I checked my ArcGIS software. I checked QGIS. After all this was done I had 10 problems using the topology tools in both softwares with this new clean dataset. 10 problems that took me 10 minutes to fix. Please note I had the exact same problems in ArcGIS and QGIS – no difference. I took the GRASS snapped data and put it back into PostGIS and I’m done. Clean data now. Happy Clean Data as I invoke my inner Bob Ross.
So what did we learn from all of this:
1. If you aren’t worried about topology as a GIS Person – turn in your badge at the door. If you aren’t worried about your data you’re a terrible person.

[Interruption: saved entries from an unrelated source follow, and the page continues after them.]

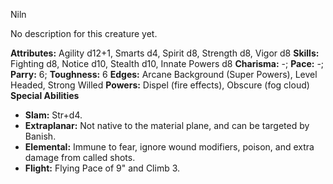 Niln

No description for this creature yet.

**Attributes:** Agility d12+1, Smarts d4, Spirit d8, Strength d8, Vigor
d8
**Skills:** Fighting d8, Notice d10, Stealth d10, Innate Powers d8
**Charisma:** -; **Pace:** -; **Parry:** 6; **Toughness:** 6
**Edges:** Arcane Background (Super Powers), Level Headed, Strong
Willed
**Powers:** Dispel (fire effects), Obscure (fog cloud)
**Special Abilities**
- **Slam:** Str+d4.
- **Extraplanar:** Not native to the material plane, and can be targeted
by Banish.
- **Elemental:** Immune to fear, ignore wound modifiers, poison, and
extra damage from called shots.
- **Flight:** Flying Pace of 9" and Climb 3.

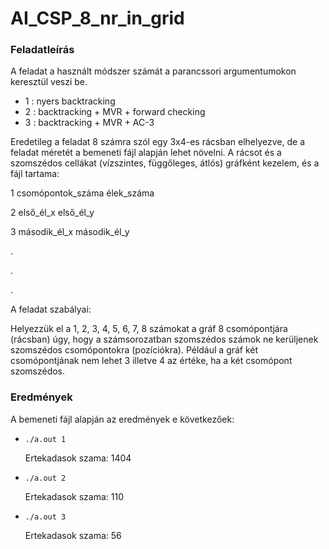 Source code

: # AI_CSP_8_nr_in_grid

### Feladatleírás
A feladat a használt módszer számát a parancssori argumentumokon keresztül veszi be.
- 1 : nyers backtracking
- 2 : backtracking + MVR + forward checking
- 3 : backtracking + MVR + AC-3

Eredetileg a feladat 8 számra szól egy 3x4-es rácsban elhelyezve, de a feladat méretét a bemeneti fájl alapján lehet növelni.
A rácsot és a szomszédos cellákat (vízszintes, függőleges, átlós) gráfként kezelem, és a fájl tartama:

1 csomópontok_száma élek_száma

2 első_él_x első_él_y

3 második_él_x második_él_y

.

.

.


A feladat szabályai:

Helyezzük el a 1, 2, 3, 4, 5, 6, 7, 8 számokat a gráf 8 csomópontjára (rácsban) úgy, hogy a számsorozatban szomszédos számok ne
kerüljenek szomszédos csomópontokra (pozíciókra). Például a gráf két csomópontjának nem lehet 3 illetve 4 az értéke, ha a két 
csomópont szomszédos. 

### Eredmények 
A bemeneti fájl alapján az eredmények e következőek:

- `./a.out 1`

  Ertekadasok szama: 1404

- `./a.out 2`

  Ertekadasok szama: 110


- `./a.out 3`

  Ertekadasok szama: 56
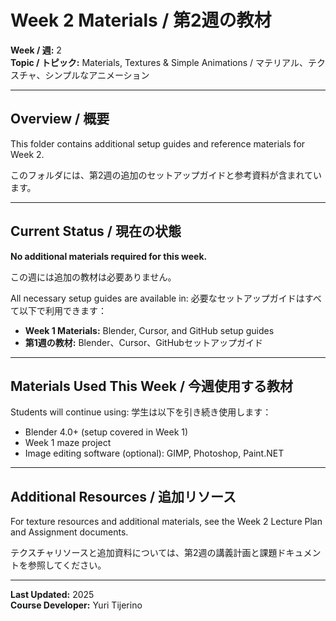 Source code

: # Week 2 Materials / 第2週の教材

**Week / 週:** 2  
**Topic / トピック:** Materials, Textures & Simple Animations / マテリアル、テクスチャ、シンプルなアニメーション

---

## Overview / 概要

This folder contains additional setup guides and reference materials for Week 2.

このフォルダには、第2週の追加のセットアップガイドと参考資料が含まれています。

---

## Current Status / 現在の状態

**No additional materials required for this week.**

この週には追加の教材は必要ありません。

All necessary setup guides are available in:
必要なセットアップガイドはすべて以下で利用できます：

- **Week 1 Materials:** Blender, Cursor, and GitHub setup guides
- **第1週の教材:** Blender、Cursor、GitHubセットアップガイド

---

## Materials Used This Week / 今週使用する教材

Students will continue using:
学生は以下を引き続き使用します：

- Blender 4.0+ (setup covered in Week 1)
- Week 1 maze project
- Image editing software (optional): GIMP, Photoshop, Paint.NET

---

## Additional Resources / 追加リソース

For texture resources and additional materials, see the Week 2 Lecture Plan and Assignment documents.

テクスチャリソースと追加資料については、第2週の講義計画と課題ドキュメントを参照してください。

---

**Last Updated:** 2025  
**Course Developer:** Yuri Tijerino

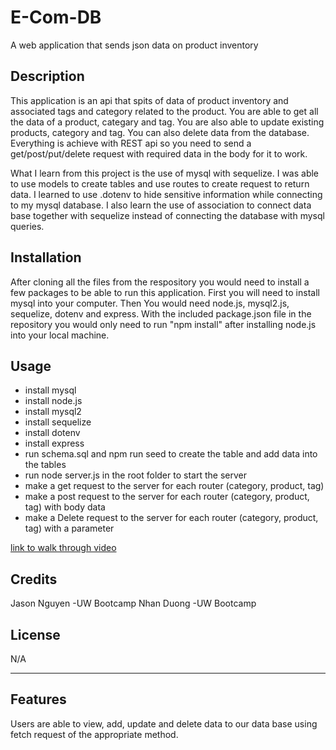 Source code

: # E-Com-DB
A web application that sends json data on product inventory

## Description

This application is an api that spits of data of product inventory and associated tags and category related to the product. You are able to get all the data of a product, categary and tag. You are also able to update existing products, category and tag. You can also delete data from the database. Everything is achieve with REST api so you need to send a get/post/put/delete request with required data in the body for it to work. 

What I learn from this project is the use of mysql with sequelize. I was able to use models to create tables and use routes to create request to return data. I learned to use .dotenv to hide sensitive information while connecting to my mysql database. I also learn the use of association to connect data base together with sequelize instead of connecting the database with mysql queries. 

## Installation

After cloning all the files from the respository you would need to install a few packages to be able to run this application. First you will need to install mysql into your computer. Then You would need node.js, mysql2.js, sequelize, dotenv and  express. With the included package.json file in the repository you would only need to run "npm install" after installing node.js into your local machine. 

## Usage
- install mysql
- install node.js
- install mysql2
- install sequelize
- install dotenv
- install express 
- run schema.sql and npm run seed to create the table and add data into the tables
- run node server.js in the root folder to start the server
- make a get request to the server for each router (category, product, tag)
- make a post request to the server for each router (category, product, tag) with body data
- make a Delete request to the server for each router (category, product, tag) with a parameter


[link to walk through video](https://drive.google.com/file/d/1B4SKNkX8YfVMF1X2sRhouvlIUmtb1CQs/view)


## Credits
Jason Nguyen -UW Bootcamp
Nhan Duong -UW Bootcamp

## License

N/A

---


## Features

Users are able to view, add, update and delete data to our data base using fetch request of the appropriate method.  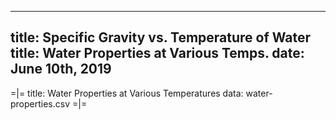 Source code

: -----
title:   Specific Gravity vs. Temperature of Water
title: Water Properties at Various Temps.
date:  June 10th, 2019
-----

=|=
title: Water Properties at Various Temperatures
data: water-properties.csv
=|=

2. If you believe you can’t create production professional data using FOSS4G. Turn in your mouse and your half completed GISP application. I took QGIS/PostGIS/GRASS and created a topologically clean production dataset in a little under an hour. My next dataset will probably take about 15 minutes.
3. I failed slightly – I could connect GRASS to PostGIS and I didn’t. I would have avoided the whole “going back to shapefiles” thing again. That won’t happen next time. It’s going to be connected from here on out. It will be pulled into Grass and pushed back into PostGIS.
4. My hope is that I get my topology problems figured out in PostGIS. I’m close.
Anyway – excuse my slight irreverence in this post as I poked a bit. I walked out of a professional meeting the other day where I got the “you only use QGIS because you’re too cheap to buy ArcGIS”. Well……no. So expect the next few posts to dive into a lot of technical as to why this is a good way to work. Plus you get commercial support from a lot of companies while doing it. It’s a good choice. Granted – there are a lot of tools out in GIS land – but picking these tools doesn’t indicate anything about the user or your organization.